Researchers at Kanazawa University report in ACS Nano how high-speed atomic force microscopy can be used to study the biomolecular mechanisms underlying gene editing.
The DNA of prokaryotes—single-cell organisms, for example bacteria—is known to contain sequences that are derived from DNA fragments of viruses that infected the prokaryote earlier. These sequences, collectively referred to as CRISPR, for “clustered regularly interspaced short palindromic repeats,” play a major role in the antiviral defense system of bacteria, as they enable the recognition and subsequent neutralization of infecting viruses. The latter is done through the enzyme Cas9 (“CRISPR-associated protein 9”), a biomolecule that can locally unwind DNA, check for the existence of the CRISPR sequence and, when found, cut the DNA.
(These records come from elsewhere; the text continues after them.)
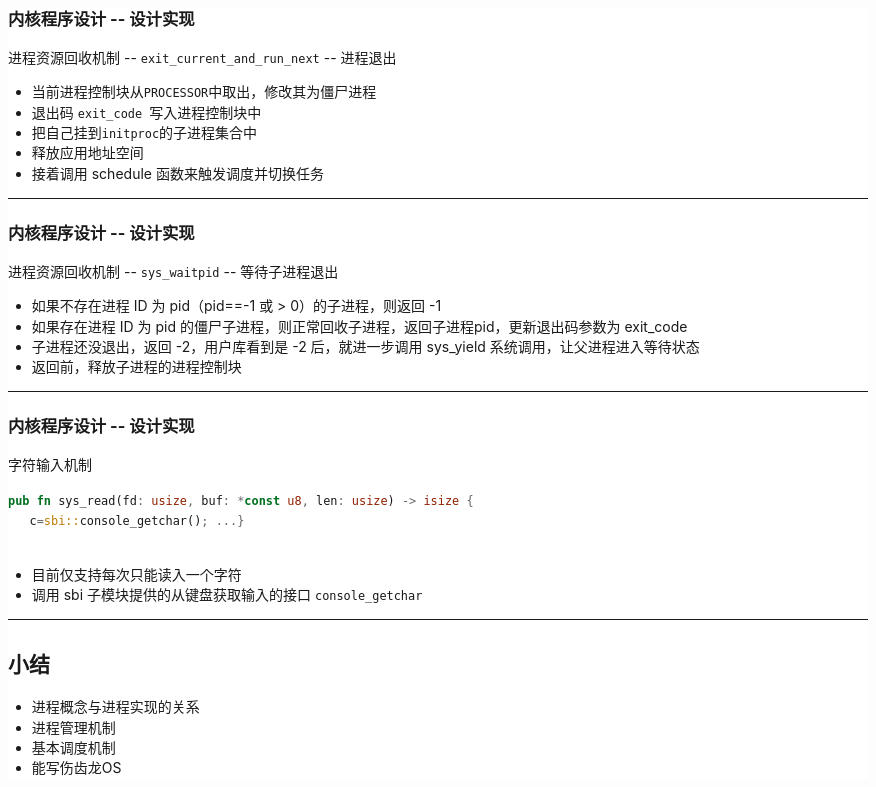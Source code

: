 ### 内核程序设计 -- 设计实现 
进程资源回收机制 -- `exit_current_and_run_next` -- 进程退出 
- 当前进程控制块从``PROCESSOR``中取出，修改其为僵尸进程
- 退出码 `exit_code `写入进程控制块中
- 把自己挂到`initproc`的子进程集合中
- 释放应用地址空间
- 接着调用 schedule 函数来触发调度并切换任务


---
### 内核程序设计 -- 设计实现 
进程资源回收机制 -- `sys_waitpid` -- 等待子进程退出

- 如果不存在进程 ID 为 pid（pid==-1 或 > 0）的子进程，则返回 -1
- 如果存在进程 ID 为 pid 的僵尸子进程，则正常回收子进程，返回子进程pid，更新退出码参数为 exit_code 
- 子进程还没退出，返回 -2，用户库看到是 -2 后，就进一步调用 sys_yield 系统调用，让父进程进入等待状态
- 返回前，释放子进程的进程控制块
---
### 内核程序设计 -- 设计实现 
字符输入机制
```rust
pub fn sys_read(fd: usize, buf: *const u8, len: usize) -> isize {
   c=sbi::console_getchar(); ...}
  
```
- 目前仅支持每次只能读入一个字符
- 调用 sbi 子模块提供的从键盘获取输入的接口 `console_getchar` 

---
## 小结
- 进程概念与进程实现的关系
- 进程管理机制
- 基本调度机制
- 能写伤齿龙OS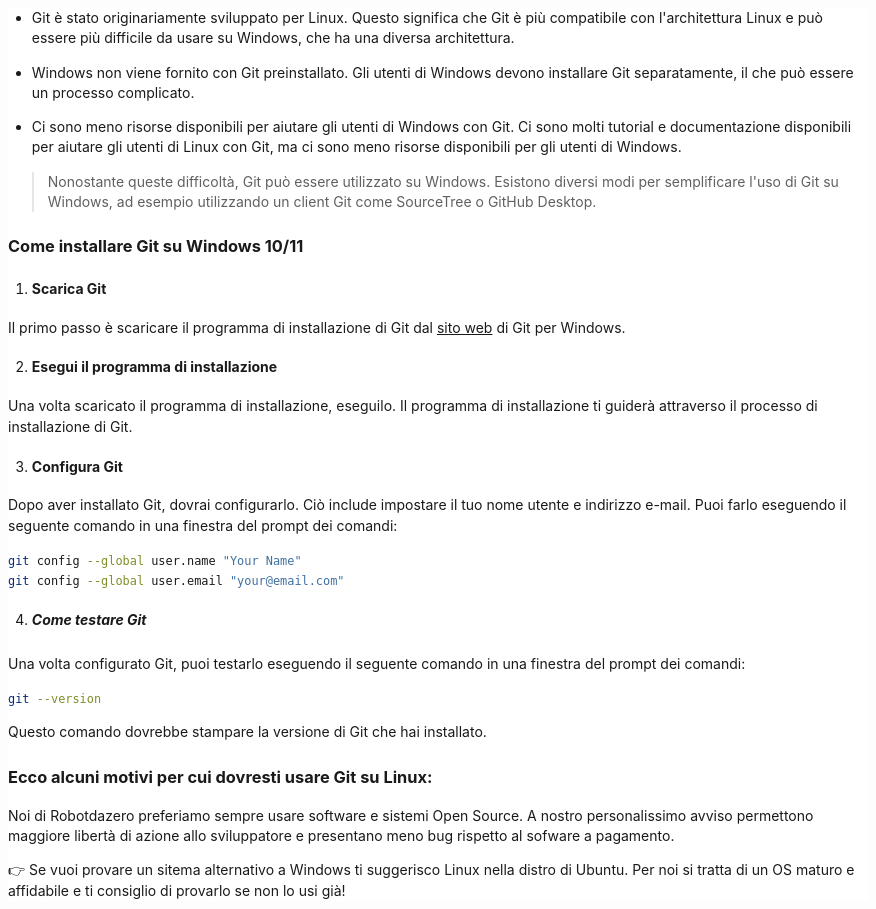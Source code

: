 - Git è stato originariamente sviluppato per Linux. Questo significa che Git è più compatibile con l'architettura Linux e può essere più difficile da usare su Windows, che ha una diversa architettura.

- Windows non viene fornito con Git preinstallato. Gli utenti di Windows devono installare Git separatamente, il che può essere un processo complicato.

- Ci sono meno risorse disponibili per aiutare gli utenti di Windows con Git. Ci sono molti tutorial e documentazione disponibili per aiutare gli utenti di Linux con Git, ma ci sono meno risorse disponibili per gli utenti di Windows.

> Nonostante queste difficoltà, Git può essere utilizzato su Windows. Esistono diversi modi per semplificare l'uso di Git su Windows, ad esempio utilizzando un client Git come SourceTree o GitHub Desktop.

### Come installare Git su Windows 10/11

1. #### Scarica Git

Il primo passo è scaricare il programma di installazione di Git dal <a href="https://github.com/git-for-windows/git/releases/tag/v2.41.0.windows.3" target="_blank" rel="noopener">sito web</a> di Git per Windows.

2. #### Esegui il programma di installazione

Una volta scaricato il programma di installazione, eseguilo. Il programma di installazione ti guiderà attraverso il processo di installazione di Git.

3. #### Configura Git

Dopo aver installato Git, dovrai configurarlo. Ciò include impostare il tuo nome utente e indirizzo e-mail. Puoi farlo eseguendo il seguente comando in una finestra del prompt dei comandi:

```bash
git config --global user.name "Your Name"
git config --global user.email "your@email.com"
```

4. ##### Come testare Git

Una volta configurato Git, puoi testarlo eseguendo il seguente comando in una finestra del prompt dei comandi:

```bash
git --version
```
Questo comando dovrebbe stampare la versione di Git che hai installato.

### Ecco alcuni motivi per cui dovresti usare Git su Linux:

Noi di Robotdazero preferiamo sempre usare software e sistemi Open Source. A nostro personalissimo avviso permettono maggiore libertà di azione allo sviluppatore e presentano meno bug rispetto al sofware a pagamento.


<div class="alert alert-doks d-flexflex-shrink-1" role="alert"> 👉 
Se vuoi provare un sitema alternativo a Windows ti suggerisco Linux nella distro di Ubuntu. Per noi si tratta di un OS maturo e affidabile e ti consiglio di provarlo se non lo usi già!
</div>
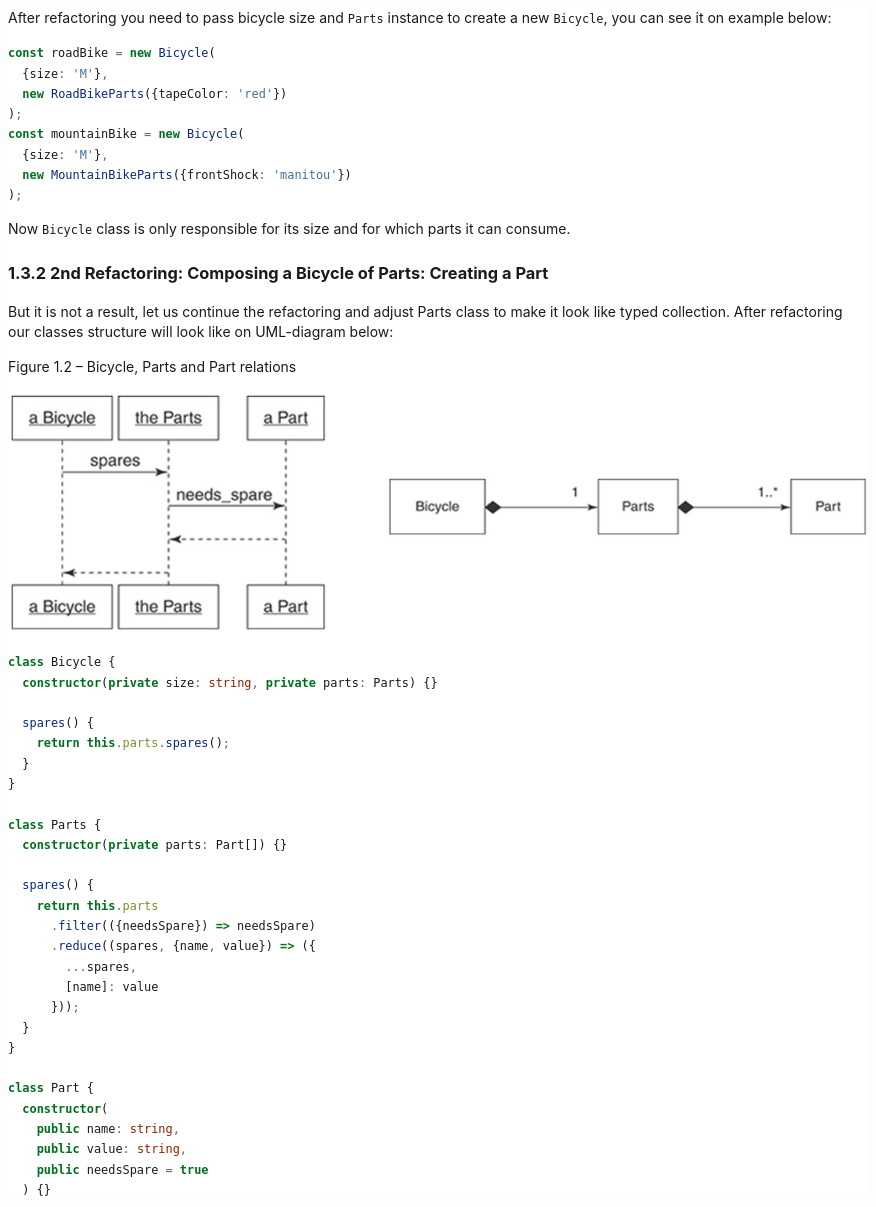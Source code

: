 After refactoring you need to pass bicycle size and `Parts` instance to create a new `Bicycle`, you can see it on example below:

```ts title="Listing 1.4"
const roadBike = new Bicycle(
  {size: 'M'},
  new RoadBikeParts({tapeColor: 'red'})
);
const mountainBike = new Bicycle(
  {size: 'M'},
  new MountainBikeParts({frontShock: 'manitou'})
);
```

Now `Bicycle` class is only responsible for its size and for which parts it can consume.

### 1.3.2 2nd Refactoring: Composing a Bicycle of Parts: Creating a Part

But it is not a result, let us continue the refactoring and adjust Parts class to make it look like typed collection. After refactoring our classes structure will look like on UML-diagram below:

Figure 1.2 – Bicycle, Parts and Part relations

![img.png](img/bicycle_parts_and_part_relations.png)

```ts title="Listing 1.5"
class Bicycle {
  constructor(private size: string, private parts: Parts) {}

  spares() {
    return this.parts.spares();
  }
}

class Parts {
  constructor(private parts: Part[]) {}

  spares() {
    return this.parts
      .filter(({needsSpare}) => needsSpare)
      .reduce((spares, {name, value}) => ({
        ...spares,
        [name]: value
      }));
  }
}

class Part {
  constructor(
    public name: string,
    public value: string,
    public needsSpare = true
  ) {}
```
In recent years, CRISPR/Cas9 has emerged as a genome editing tool based on the notion that the Cas9 protein can be activated with artificially created CRISPR-like sequences. Sometimes, however, the wrong target is “caught” by Cas9—when the wrongly identified DNA sequence is too similar to the intended target sequence. It is therefore of crucial importance to fully understand how Cas9 binds to, “interrogates,” and cuts DNA. Mikihiro Shibata from Kanazawa University and colleagues have now succeeded in video-recording the DNA binding and cleaving dynamics of Staphylococcus aureus (a particular bacterium) Cas9 by means of high-speed atomic force microscopy (HS-AFM). Their observations will help to reach a more complete understanding of CRISPR-Cas9 mechanisms.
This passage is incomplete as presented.